Tomato, pepper and eggplant maintenance - mainly feeding and disease control. Stop delateraling tomatoes

Check grains for maturity and harvest

Plant seeds for the winter garden, such as cauliflower, cabbage, kale, broccoli, lettuce, celery, swedes, turnips, parsley, welsh bunching onions, silverbeet, chard, orach, peas, miners lettuce, corn salad.

Use neem oil on tomatoes and beans if necessary for shield bugs

Plant flowers for winter and spring colour, such as calendula, heartsease, stocks, chamomile, hollyhocks, sweet william, forget-me-nots, columbine and verbascum

Plant early flowering sweet peas.

Orchard: 

Irrigate all trees as required

Clean up herb banks and trim lavender

Pick and Dry rose hips

A good time to cut any coppicing trees in shelter or hedgerows for firewood or garden stakes, etc.

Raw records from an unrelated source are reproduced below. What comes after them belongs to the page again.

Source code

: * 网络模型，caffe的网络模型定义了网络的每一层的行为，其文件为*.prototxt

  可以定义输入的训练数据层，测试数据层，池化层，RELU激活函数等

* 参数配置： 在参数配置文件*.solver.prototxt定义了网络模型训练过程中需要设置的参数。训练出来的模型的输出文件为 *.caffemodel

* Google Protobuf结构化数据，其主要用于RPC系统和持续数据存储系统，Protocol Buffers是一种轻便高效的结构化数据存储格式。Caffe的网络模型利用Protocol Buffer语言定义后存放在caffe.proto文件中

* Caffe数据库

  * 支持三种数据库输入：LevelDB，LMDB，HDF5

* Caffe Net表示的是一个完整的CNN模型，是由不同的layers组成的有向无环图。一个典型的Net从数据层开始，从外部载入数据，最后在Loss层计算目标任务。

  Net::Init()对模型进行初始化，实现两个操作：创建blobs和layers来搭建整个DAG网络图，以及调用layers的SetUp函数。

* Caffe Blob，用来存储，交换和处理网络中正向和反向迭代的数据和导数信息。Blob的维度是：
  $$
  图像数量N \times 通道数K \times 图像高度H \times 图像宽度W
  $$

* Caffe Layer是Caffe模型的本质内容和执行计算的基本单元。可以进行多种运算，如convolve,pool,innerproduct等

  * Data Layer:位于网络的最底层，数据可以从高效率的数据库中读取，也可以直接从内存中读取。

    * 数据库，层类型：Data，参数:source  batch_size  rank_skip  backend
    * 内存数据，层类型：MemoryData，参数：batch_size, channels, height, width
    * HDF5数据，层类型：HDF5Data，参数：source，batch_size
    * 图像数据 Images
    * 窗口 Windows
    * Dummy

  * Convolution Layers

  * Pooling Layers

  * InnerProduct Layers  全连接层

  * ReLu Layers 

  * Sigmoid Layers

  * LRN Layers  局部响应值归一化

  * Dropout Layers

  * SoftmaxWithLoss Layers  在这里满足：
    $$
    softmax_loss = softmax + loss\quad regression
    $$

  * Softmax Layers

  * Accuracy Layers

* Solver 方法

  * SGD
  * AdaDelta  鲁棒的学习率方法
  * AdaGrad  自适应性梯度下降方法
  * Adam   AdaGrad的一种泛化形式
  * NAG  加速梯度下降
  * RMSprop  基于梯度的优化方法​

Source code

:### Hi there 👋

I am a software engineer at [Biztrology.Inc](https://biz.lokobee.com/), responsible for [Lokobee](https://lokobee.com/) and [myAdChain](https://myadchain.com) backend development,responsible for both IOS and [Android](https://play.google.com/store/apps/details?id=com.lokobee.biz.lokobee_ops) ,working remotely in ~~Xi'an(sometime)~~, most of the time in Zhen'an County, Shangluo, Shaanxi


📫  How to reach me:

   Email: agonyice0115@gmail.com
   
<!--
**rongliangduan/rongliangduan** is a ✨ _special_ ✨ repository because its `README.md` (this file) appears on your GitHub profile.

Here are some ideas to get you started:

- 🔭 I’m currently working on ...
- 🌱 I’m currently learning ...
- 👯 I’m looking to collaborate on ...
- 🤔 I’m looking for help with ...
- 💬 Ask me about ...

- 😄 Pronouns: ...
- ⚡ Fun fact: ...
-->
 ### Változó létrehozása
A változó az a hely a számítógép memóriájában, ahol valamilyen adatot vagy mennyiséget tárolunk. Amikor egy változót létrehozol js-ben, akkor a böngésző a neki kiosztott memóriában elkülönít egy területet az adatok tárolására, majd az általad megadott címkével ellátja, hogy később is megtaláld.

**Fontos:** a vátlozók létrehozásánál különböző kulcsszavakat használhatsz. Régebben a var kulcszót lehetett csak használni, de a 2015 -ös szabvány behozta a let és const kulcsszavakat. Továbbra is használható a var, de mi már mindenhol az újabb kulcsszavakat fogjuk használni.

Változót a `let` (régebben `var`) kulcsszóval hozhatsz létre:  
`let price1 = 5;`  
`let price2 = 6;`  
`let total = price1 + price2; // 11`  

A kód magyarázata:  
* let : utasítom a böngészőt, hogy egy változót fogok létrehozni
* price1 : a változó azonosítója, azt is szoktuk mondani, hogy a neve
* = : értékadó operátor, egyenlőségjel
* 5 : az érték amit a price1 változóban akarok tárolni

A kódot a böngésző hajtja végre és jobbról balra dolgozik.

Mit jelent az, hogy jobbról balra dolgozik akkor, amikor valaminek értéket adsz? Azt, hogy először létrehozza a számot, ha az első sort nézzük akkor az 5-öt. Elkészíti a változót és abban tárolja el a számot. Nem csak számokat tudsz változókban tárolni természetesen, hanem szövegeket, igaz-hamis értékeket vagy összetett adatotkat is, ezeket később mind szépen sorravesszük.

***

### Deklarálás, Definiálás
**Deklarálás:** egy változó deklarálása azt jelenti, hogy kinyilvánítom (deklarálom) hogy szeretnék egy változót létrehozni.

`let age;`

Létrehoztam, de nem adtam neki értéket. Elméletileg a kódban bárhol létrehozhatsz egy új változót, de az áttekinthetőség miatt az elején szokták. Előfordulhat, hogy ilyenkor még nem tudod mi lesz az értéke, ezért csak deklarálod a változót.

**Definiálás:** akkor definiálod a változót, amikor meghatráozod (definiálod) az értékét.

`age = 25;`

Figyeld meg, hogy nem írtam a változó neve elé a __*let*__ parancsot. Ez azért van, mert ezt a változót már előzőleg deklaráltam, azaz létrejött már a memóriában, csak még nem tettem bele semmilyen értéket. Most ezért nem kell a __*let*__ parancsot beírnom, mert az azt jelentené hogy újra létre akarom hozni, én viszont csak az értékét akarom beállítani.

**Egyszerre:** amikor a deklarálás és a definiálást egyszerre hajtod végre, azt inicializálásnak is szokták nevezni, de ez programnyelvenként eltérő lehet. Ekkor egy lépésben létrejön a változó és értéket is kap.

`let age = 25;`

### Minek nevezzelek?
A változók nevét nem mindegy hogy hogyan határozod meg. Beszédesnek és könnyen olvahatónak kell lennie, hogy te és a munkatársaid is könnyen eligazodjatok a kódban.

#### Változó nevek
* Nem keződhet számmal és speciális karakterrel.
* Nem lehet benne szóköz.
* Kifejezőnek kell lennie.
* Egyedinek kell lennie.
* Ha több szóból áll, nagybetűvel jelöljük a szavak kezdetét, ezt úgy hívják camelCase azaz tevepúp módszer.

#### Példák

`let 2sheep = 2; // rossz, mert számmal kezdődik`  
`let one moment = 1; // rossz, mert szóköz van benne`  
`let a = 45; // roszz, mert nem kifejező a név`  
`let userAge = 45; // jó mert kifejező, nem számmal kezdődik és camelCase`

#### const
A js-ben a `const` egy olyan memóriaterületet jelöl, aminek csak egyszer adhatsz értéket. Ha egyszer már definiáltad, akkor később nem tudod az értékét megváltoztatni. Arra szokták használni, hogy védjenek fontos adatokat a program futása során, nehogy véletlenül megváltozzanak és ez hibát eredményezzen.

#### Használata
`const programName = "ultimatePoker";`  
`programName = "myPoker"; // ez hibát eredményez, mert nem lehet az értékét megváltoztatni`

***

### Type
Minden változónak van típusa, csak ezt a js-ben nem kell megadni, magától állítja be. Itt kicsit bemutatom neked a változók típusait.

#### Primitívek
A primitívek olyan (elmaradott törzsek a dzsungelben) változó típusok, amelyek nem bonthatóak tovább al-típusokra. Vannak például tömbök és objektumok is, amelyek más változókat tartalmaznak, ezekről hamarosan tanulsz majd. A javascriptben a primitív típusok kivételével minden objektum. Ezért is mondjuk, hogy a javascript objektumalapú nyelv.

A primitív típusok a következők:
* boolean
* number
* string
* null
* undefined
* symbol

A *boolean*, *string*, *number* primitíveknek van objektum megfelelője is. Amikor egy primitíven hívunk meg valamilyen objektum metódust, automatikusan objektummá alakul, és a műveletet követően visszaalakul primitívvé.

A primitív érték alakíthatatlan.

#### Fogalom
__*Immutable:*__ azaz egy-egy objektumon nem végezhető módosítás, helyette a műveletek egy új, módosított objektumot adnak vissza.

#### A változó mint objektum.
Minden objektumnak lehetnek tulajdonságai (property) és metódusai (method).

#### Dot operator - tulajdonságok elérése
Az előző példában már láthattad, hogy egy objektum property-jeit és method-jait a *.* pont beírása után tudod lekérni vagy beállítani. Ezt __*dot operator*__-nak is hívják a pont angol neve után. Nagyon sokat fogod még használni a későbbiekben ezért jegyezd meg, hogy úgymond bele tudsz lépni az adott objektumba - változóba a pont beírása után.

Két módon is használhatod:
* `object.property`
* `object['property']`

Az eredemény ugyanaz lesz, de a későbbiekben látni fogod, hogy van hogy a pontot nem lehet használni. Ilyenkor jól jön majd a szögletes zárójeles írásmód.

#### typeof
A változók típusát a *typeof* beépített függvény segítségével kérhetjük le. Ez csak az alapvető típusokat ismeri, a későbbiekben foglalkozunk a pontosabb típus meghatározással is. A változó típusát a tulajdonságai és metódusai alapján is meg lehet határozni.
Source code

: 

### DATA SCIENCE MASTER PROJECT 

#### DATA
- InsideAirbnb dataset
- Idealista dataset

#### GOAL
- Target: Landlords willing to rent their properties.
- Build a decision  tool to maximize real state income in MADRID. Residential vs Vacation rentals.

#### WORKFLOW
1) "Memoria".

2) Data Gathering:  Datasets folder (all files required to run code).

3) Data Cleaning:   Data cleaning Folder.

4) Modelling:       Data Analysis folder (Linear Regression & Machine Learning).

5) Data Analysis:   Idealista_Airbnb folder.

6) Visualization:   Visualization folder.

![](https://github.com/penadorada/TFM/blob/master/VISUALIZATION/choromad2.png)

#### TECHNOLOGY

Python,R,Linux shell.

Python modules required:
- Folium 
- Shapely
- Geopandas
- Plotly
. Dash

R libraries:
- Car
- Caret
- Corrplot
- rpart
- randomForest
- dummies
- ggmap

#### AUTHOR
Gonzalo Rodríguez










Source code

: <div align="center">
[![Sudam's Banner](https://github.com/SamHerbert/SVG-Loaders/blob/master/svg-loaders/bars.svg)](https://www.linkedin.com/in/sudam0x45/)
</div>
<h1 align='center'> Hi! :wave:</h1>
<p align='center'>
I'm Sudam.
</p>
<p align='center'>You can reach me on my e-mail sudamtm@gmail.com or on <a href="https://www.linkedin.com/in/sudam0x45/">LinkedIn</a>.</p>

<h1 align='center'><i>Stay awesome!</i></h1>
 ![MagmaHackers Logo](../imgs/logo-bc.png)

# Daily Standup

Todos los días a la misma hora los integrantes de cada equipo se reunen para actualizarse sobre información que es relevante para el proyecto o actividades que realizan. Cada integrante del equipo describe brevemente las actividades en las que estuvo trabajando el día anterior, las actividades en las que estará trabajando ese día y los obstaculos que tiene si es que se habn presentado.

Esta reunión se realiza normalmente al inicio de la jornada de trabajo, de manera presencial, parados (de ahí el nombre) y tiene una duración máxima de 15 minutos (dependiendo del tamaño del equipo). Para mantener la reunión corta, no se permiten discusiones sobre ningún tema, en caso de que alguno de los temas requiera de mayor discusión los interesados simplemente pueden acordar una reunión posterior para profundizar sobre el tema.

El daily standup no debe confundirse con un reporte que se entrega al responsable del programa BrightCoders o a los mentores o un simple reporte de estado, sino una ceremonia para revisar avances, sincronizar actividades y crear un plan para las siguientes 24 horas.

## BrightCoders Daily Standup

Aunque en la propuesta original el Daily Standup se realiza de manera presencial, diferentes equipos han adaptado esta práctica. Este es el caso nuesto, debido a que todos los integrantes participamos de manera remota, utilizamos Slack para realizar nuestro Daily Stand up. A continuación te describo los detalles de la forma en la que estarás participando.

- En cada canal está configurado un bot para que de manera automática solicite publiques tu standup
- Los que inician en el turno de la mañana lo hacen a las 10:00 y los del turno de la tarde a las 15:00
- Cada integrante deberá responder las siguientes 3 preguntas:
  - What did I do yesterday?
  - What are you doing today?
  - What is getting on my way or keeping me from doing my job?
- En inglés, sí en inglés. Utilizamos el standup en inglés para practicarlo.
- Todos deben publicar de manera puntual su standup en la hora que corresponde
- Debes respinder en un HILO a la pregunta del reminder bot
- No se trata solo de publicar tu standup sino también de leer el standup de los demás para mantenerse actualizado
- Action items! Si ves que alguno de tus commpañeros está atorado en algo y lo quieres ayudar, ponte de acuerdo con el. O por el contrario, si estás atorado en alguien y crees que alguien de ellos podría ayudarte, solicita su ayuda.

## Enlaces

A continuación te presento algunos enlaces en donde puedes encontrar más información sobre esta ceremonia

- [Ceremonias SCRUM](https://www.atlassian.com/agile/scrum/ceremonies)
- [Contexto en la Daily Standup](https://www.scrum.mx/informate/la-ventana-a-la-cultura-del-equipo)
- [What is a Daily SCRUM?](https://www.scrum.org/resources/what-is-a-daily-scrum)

Make lists of tasks needing to be carried out in the orchard such as maintenence work on fencing, irrigatino or drainage or this winter's development before it gets too wet to carry out

Make a list to help organise winter planting and order any trees you need

Shift hawk kites and nets to protect fruit from birds

FIRST QUARTER
Sunday, 13 March 2011
Garden: 

Plant green manure crops

Check moisture levels everywhere as plants grow very strongly over the full moon period only if they have the moisture and nutrients to do so

Foliar and root feed three days before full moon for maximum growth

Use liquid comfrey on tomatoes and peppers

Prick out and transplant seedlings

Orchard: 

Continue moving bird scarers and nets where appropriate

Water subtropical orchard and apply manure, vermicastings or fertiliser of any sort to achieve strong Autumn growth well before the frosts

Coppice firewood and stakes from shelter hedgerows

FULL MOON
Sunday, 20 March 2011
Garden: 

Liquid feed three days after the full moon

Plant carrots, swedes, beetroot and turnips

Apply liquid comfrey to tomatoes and peppers

Harvest basil, tomatoes and peppers for processing

Orchard: 

Harvest and store apples and pears

Bottle, dry and make into jam, wine, sauces pickles and chutneys any windfall or excess

Plant Spring bulbs in orchard herbal ley, keeping in mind the range of flowering times from the Erlicheers to the last daffodils

Attend to drainage, fencing and maintenance jobs before it gets too wet

LAST QUARTER
Sunday, 27 March 2011
Garden: 

Prick out all the emerging seedlings for Winter garden

Transplant, weeding.

Turn under catchcrop flowering mustard or spray the beetles with neem oil

Check grain crops (quinoa, amaranth) for bird damage and maturity, and harvest if necessary. If ready to harvest, lay in a warm place in the greenhouse to finish maturing before threshing and winnowing.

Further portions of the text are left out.